I’m insecure about my art.
I’m insecure about my opinions of others’ art.
I have to know exactly what I think and why. I must be able to intelligently and articulately defend my beliefs and opinions. That is the measure of me — if not my worth, then my mind.
I’d like to think that I have a sensible head on my shoulders, good tastes, and sound judgment of good vs. bad writing (as one example). I want to be smart, a critical thinker.

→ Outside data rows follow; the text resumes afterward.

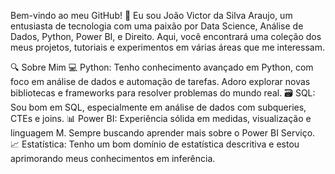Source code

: 
Bem-vindo ao meu GitHub! 👋
Eu sou João Victor da Silva Araujo, um entusiasta de tecnologia com uma paixão por Data Science, Análise de Dados, Python, Power BI, e Direito. Aqui, você encontrará uma coleção dos meus projetos, tutoriais e experimentos em várias áreas que me interessam.

🔍 Sobre Mim
💻 Python: Tenho conhecimento avançado em Python, com foco em análise de dados e automação de tarefas. Adoro explorar novas bibliotecas e frameworks para resolver problemas do mundo real.
🗃️ SQL: Sou bom em SQL, especialmente em análise de dados com subqueries, CTEs e joins.
📊 Power BI: Experiência sólida em medidas, visualização e linguagem M. Sempre buscando aprender mais sobre o Power BI Serviço.
📈 Estatística: Tenho um bom domínio de estatística descritiva e estou aprimorando meus conhecimentos em inferência.
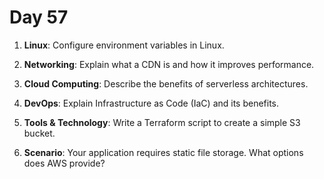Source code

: # Day 57



1. **Linux**: Configure environment variables in Linux.

2. **Networking**: Explain what a CDN is and how it improves performance.

3. **Cloud Computing**: Describe the benefits of serverless architectures.

4. **DevOps**: Explain Infrastructure as Code (IaC) and its benefits.

5. **Tools & Technology**: Write a Terraform script to create a simple S3 bucket.

6. **Scenario**: Your application requires static file storage. What options does AWS provide?


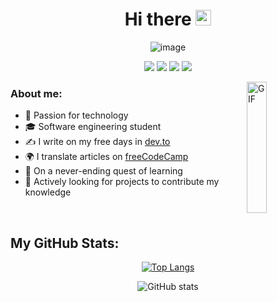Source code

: <div align="center">
<h1>Hi there <img src="https://media.giphy.com/media/hvRJCLFzcasrR4ia7z/giphy.gif" width="25px"></h1>
</div>

<div align="center">

<img src="https://raw.githubusercontent.com/Kegubits/Kegubits/main/assets/images/image.png?raw=true" alt="image">

<a href="https://twitter.com/kegubits" target="_blank"><img src="https://shields.io/badge/Twitter-222831?logo=twitter&style=for-the-badge&logoColor=EFEFEF&color=1DA1F2"></a>
<a href="https://www.instagram.com/kegubits" target="_blank"><img src="https://shields.io/badge/Instagram-222831?logo=instagram&style=for-the-badge&logoColor=EFEFEF&color=E4405F"></a>
<a href="https://www.linkedin.com/in/keilerguardo/" target="_blank"><img src="https://shields.io/badge/LinkedIn-222831?logo=LinkedIn&style=for-the-badge&logoColor=EFEFEF&color=0A66C2"></a>
<a href="https://dev.to/kegubits" target="_blank"><img src="https://shields.io/badge/Dev.to-222831?logo=dev.to&style=for-the-badge&logoColor=EFEFEF&color=0a0a0a"></a>
</div>

<img width = "25%" align="right" alt="GIF" height="210px" src="https://media.giphy.com/media/1lznwaBnIHPSdFxryV/giphy.gif" />

<div align="left">
  
### About me:

- 🚀 Passion for technology
- 🎓 Software engineering student
- ✍ I write on my free days in <a href="https://dev.to/kegubits" target="_blank" rel="noopener noreferrer">dev.to</a>
- 🌍 I translate articles on <a href="https://www.freecodecamp.org/espanol/news/author/kegubits/" target="_blank" rel="noopener noreferrer">freeCodeCamp</a>
- 🌱 On a never-ending quest of learning
- 📡 Actively looking for projects to contribute my knowledge
</div>

<br />

## My GitHub Stats:

<div align="center">
  
[![Top Langs](https://github-readme-stats.vercel.app/api/top-langs/?username=Kegubits&layout=compact&hide_title=true&langs_count=6&hide_border=false&bg_color=22272E&text_color=FFFFFF)](https://github.com/anuraghazra/github-readme-stats)
  
![GitHub stats](https://github-readme-stats.vercel.app/api?username=Kegubits&show_icons=true&count_private=true&include_all_commits=true&hide_title=true&icon_color=0693E3&hide_border=false&bg_color=22272E&text_color=FFFFFF)

</div>
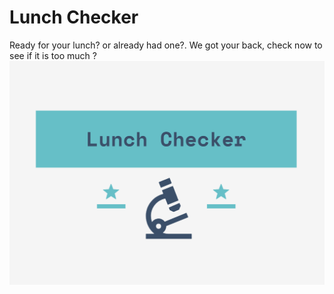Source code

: # Lunch Checker
Ready for your lunch? or already had one?. We got your back, check now to see if it is too much ?
![](logo.png)
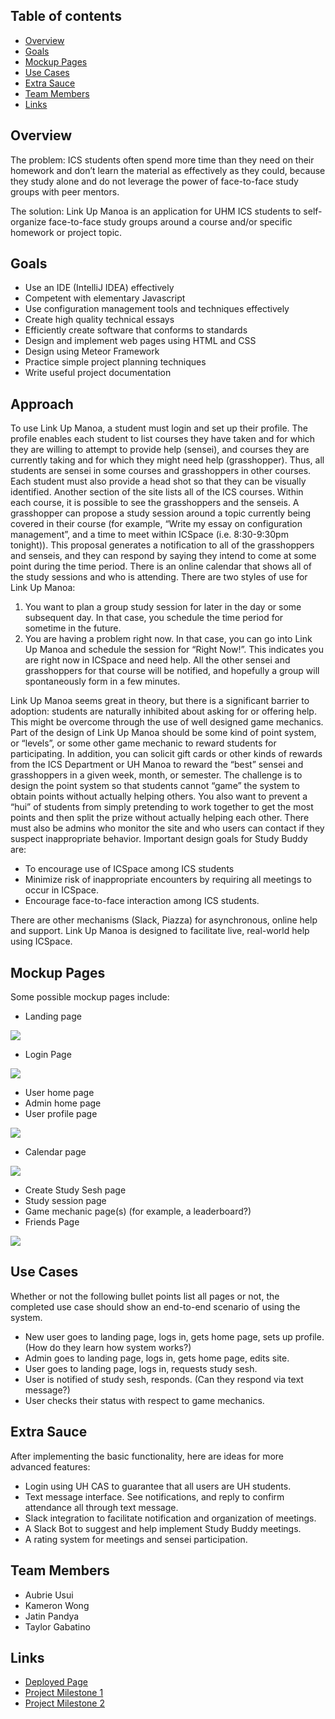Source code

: ## Table of contents

* [Overview](#overview)
* [Goals](#goals)
* [Mockup Pages](#mockup-pages)
* [Use Cases](#use-cases)
* [Extra Sauce](#extra-sauce)
* [Team Members](#team-members)
* [Links](#links)

## Overview
The problem: ICS students often spend more time than they need on their homework and don’t learn the material as effectively as they could, because they study alone and do not leverage the power of face-to-face study groups with peer mentors.

The solution: Link Up Manoa is an application for UHM ICS students to self-organize face-to-face study groups around a course and/or specific homework or project topic.

## Goals

* Use an IDE (IntelliJ IDEA) effectively
* Competent with elementary Javascript
* Use configuration management tools and techniques effectively
* Create high quality technical essays
* Efficiently create software that conforms to standards
* Design and implement web pages using HTML and CSS
* Design using Meteor Framework
* Practice simple project planning techniques
* Write useful project documentation

## Approach

To use Link Up Manoa, a student must login and set up their profile. The profile enables each student to list courses they have taken and for which they are willing to attempt to provide help (sensei), and courses they are currently taking and for which they might need help (grasshopper). Thus, all students are sensei in some courses and grasshoppers in other courses. Each student must also provide a head shot so that they can be visually identified.
Another section of the site lists all of the ICS courses. Within each course, it is possible to see the grasshoppers and the senseis. A grasshopper can propose a study session around a topic currently being covered in their course (for example, “Write my essay on configuration management”, and a time to meet within ICSpace (i.e. 8:30-9:30pm tonight)). This proposal generates a notification to all of the grasshoppers and senseis, and they can respond by saying they intend to come at some point during the time period.
There is an online calendar that shows all of the study sessions and who is attending.
There are two styles of use for Link Up Manoa:

1. You want to plan a group study session for later in the day or some subsequent day. In that case, you schedule the time period for sometime in the future.
2. You are having a problem right now. In that case, you can go into Link Up Manoa and schedule the session for “Right Now!”. This indicates you are right now in ICSpace and need help. All the other sensei and grasshoppers for that course will be notified, and hopefully a group will spontaneously form in a few minutes.

Link Up Manoa seems great in theory, but there is a significant barrier to adoption: students are naturally inhibited about asking for or offering help. This might be overcome through the use of well designed game mechanics.
Part of the design of Link Up Manoa should be some kind of point system, or “levels”, or some other game mechanic to reward students for participating.
In addition, you can solicit gift cards or other kinds of rewards from the ICS Department or UH Manoa to reward the “best” sensei and grasshoppers in a given week, month, or semester. The challenge is to design the point system so that students cannot “game” the system to obtain points without actually helping others. You also want to prevent a “hui” of students from simply pretending to work together to get the most points and then split the prize without actually helping each other.
There must also be admins who monitor the site and who users can contact if they suspect inappropriate behavior.
Important design goals for Study Buddy are:

* To encourage use of ICSpace among ICS students
* Minimize risk of inappropriate encounters by requiring all meetings to occur in ICSpace.
* Encourage face-to-face interaction among ICS students.

There are other mechanisms (Slack, Piazza) for asynchronous, online help and support. Link Up Manoa is designed to facilitate live, real-world help using ICSpace.

## Mockup Pages

Some possible mockup pages include:

* Landing page

<img src="images/landing-screenshot.PNG">

* Login Page

<img src="images/login.PNG">

* User home page
* Admin home page
* User profile page

<img src="images/user-profile.PNG">

* Calendar page

<img src="images/calendar.png">

* Create Study Sesh page
* Study session page
* Game mechanic page(s) (for example, a leaderboard?)
* Friends Page

<img src="images/friends.png">

## Use Cases

Whether or not the following bullet points list all pages or not, the completed use case should show an end-to-end scenario of using the system.

* New user goes to landing page, logs in, gets home page, sets up profile. (How do they learn how system works?)
* Admin goes to landing page, logs in, gets home page, edits site.
* User goes to landing page, logs in, requests study sesh.
* User is notified of study sesh, responds. (Can they respond via text message?)
* User checks their status with respect to game mechanics.

## Extra Sauce

After implementing the basic functionality, here are ideas for more advanced features:

* Login using UH CAS to guarantee that all users are UH students.
* Text message interface. See notifications, and reply to confirm attendance all through text message.
* Slack integration to facilitate notification and organization of meetings.
* A Slack Bot to suggest and help implement Study Buddy meetings.
* A rating system for meetings and sensei participation.

## Team Members
* Aubrie Usui
* Kameron Wong
* Jatin Pandya
* Taylor Gabatino

## Links
* <a href="http://linkupmanoa.meteorapp.com/#/">Deployed Page<a/> 
* <a href="https://github.com/link-up-manoa/link-up-manoa/projects/1">Project Milestone 1<a/> 
* <a href="https://github.com/link-up-manoa/link-up-manoa/projects/2">Project Milestone 2<a/>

Joining the popular social network site for readers, Goodreads, reminded me of this. As I “compared my bookshelves” with those of my friends, I felt pangs of inferiority when I saw some of the discrepancies in our rankings of the same books. Here are examples of some of the thoughts that ran through my mind: Do I really think that book deserved 5 stars? So-and-so gave it a 3, and, knowing her, she probably had good reasons for doing so. I just click indiscriminately based on half-remembered impressions and loyalties, hardly a proper analysis at all! I can’t even tell you why I gave it 5 stars. What does this say about my tastes? etc., etc.
To a lesser extent, I’m similarly self-critical about my opinions of TV shows, movies, and music (don’t get me started on politics or theology!). But books … I should know books. I’m an avid lover of words, I’ve always loved writing, I’ve taken classes. I should know a great book when I see it, and a good book, and a so-so book. And if I end up liking a book that’s widely viewed as only so-so, well, that’s okay, as long as I have good, intelligent reasons for doing so.
This, this, this, it’s all insecurities. The first step is recognizing them, they say. Well, I’ve seen them for a good, long time, analyzed them to death time and time again, called them by name. Many and varied are they that plague and and unnaturally shape my thoughts and interactions. They hold me back, poisoning and entrapping, hiding for a time and then resurfacing and throwing me back into a familiar confusion and a delving again into the whys.
Whittle down this particular insecurity to its root, and I believe it’s this: I’m afraid that I’m not smart.
Please let me be smart.
That’s when I realize it must be time to return to the fountain of grace.